[Start of section]

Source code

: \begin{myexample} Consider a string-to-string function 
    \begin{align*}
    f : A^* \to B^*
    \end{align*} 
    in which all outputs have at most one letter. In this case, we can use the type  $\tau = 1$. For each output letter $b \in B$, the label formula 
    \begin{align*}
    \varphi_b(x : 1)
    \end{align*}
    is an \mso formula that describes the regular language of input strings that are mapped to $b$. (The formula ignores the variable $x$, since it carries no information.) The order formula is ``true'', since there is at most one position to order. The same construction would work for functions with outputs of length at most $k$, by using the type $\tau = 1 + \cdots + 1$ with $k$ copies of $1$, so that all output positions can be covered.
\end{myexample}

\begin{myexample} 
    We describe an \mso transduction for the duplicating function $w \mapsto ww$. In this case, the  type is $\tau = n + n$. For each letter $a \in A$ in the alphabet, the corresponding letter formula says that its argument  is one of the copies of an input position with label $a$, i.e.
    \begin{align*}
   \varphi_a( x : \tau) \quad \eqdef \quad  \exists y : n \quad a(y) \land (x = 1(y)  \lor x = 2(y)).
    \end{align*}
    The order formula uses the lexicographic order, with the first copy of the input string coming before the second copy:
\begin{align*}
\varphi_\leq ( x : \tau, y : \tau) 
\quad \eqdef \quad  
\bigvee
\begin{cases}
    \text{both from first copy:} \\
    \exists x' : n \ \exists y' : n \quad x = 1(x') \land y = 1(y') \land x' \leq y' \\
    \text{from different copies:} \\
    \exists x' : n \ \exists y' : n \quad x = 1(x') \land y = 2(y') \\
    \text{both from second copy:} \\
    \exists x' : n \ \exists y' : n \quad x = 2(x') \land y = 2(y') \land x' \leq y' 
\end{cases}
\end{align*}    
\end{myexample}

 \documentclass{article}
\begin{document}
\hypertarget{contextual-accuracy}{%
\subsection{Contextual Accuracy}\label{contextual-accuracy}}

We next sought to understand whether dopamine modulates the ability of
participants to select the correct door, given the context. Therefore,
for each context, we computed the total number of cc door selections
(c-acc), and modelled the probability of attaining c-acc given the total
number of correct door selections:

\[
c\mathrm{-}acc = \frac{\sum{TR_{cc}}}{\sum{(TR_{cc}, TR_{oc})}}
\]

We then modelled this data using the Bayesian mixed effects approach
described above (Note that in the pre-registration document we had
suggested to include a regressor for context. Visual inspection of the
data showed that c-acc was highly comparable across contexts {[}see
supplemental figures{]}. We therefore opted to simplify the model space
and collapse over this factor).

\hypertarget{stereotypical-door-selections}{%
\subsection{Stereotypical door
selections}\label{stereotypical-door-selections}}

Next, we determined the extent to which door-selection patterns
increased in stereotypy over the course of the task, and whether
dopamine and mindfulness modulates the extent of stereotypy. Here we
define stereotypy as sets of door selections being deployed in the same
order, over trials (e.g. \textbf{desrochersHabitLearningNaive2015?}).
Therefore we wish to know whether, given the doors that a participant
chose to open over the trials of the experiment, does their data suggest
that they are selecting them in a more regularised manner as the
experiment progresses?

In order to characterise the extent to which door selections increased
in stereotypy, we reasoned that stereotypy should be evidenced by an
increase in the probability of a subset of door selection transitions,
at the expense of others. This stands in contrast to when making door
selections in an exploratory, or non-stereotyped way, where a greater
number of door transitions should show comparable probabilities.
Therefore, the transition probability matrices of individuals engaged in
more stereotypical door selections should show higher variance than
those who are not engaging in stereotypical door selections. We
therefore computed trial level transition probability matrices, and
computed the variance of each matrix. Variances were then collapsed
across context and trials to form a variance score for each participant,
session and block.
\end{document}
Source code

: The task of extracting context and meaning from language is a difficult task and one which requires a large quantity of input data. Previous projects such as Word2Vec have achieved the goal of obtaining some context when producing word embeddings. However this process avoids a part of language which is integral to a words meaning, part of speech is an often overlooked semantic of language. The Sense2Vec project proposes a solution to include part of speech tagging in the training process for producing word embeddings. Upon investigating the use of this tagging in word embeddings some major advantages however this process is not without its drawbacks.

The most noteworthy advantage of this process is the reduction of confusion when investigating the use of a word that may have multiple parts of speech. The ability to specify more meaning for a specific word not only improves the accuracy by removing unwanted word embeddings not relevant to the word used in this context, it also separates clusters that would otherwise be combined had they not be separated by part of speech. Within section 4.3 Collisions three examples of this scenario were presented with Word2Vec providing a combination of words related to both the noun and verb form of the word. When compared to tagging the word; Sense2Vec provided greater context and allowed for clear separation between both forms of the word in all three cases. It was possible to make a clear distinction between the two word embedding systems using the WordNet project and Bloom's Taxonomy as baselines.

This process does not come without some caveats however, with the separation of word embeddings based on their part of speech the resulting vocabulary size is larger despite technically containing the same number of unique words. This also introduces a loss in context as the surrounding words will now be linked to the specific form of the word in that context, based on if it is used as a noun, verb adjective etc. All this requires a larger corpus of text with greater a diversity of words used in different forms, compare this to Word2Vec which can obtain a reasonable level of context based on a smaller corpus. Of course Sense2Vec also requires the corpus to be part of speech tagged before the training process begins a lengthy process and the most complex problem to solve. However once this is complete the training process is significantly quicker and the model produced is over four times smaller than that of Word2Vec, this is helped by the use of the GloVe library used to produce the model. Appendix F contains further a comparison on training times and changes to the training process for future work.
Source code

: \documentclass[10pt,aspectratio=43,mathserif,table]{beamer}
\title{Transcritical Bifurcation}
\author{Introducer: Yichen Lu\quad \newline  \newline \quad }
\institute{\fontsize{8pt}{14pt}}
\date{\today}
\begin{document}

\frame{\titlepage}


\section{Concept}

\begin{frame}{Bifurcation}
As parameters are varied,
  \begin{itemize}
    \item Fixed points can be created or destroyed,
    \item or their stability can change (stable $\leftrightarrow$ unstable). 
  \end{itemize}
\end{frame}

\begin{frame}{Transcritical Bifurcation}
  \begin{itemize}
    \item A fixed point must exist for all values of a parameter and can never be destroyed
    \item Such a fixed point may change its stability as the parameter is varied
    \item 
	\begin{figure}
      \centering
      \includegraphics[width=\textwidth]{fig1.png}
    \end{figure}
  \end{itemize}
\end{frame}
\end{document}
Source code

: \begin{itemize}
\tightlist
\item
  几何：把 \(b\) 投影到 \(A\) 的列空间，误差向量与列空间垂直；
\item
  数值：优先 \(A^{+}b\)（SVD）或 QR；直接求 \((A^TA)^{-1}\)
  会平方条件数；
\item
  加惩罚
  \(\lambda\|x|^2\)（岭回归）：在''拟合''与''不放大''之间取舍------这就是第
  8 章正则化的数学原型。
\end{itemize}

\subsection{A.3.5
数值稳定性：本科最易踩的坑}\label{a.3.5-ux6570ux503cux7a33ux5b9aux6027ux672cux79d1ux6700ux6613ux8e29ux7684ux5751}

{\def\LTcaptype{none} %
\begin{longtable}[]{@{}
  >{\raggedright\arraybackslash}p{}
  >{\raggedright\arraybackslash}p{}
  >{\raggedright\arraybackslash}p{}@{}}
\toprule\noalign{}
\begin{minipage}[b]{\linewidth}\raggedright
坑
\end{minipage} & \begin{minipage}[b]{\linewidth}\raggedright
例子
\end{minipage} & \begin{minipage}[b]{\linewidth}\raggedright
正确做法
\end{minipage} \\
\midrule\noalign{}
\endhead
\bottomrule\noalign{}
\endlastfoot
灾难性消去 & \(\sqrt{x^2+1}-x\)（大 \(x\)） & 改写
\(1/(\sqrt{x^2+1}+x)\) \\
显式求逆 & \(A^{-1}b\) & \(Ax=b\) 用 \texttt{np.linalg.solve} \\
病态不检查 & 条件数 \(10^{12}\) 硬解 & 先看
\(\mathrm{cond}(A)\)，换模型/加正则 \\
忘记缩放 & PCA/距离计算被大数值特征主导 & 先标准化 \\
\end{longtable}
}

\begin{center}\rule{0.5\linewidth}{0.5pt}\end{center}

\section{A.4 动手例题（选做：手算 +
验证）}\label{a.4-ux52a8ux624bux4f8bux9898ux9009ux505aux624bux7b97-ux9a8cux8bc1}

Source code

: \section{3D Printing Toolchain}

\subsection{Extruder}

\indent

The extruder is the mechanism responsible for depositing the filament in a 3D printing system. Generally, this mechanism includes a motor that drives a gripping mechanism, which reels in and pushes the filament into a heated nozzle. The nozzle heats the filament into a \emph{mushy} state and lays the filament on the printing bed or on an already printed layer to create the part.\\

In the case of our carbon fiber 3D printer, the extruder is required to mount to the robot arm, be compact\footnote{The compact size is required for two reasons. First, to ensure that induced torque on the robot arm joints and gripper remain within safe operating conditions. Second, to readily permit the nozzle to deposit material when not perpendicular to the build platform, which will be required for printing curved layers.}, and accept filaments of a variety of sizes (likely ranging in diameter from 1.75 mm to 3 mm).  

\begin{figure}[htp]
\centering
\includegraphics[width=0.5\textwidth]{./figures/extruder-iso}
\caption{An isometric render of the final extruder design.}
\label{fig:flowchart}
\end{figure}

[End of section]

- _Exercise details_: Find how many lines of the material include the string "Bifurcation". Nothing but the number should be given.

- _Reply to the exercise_: 3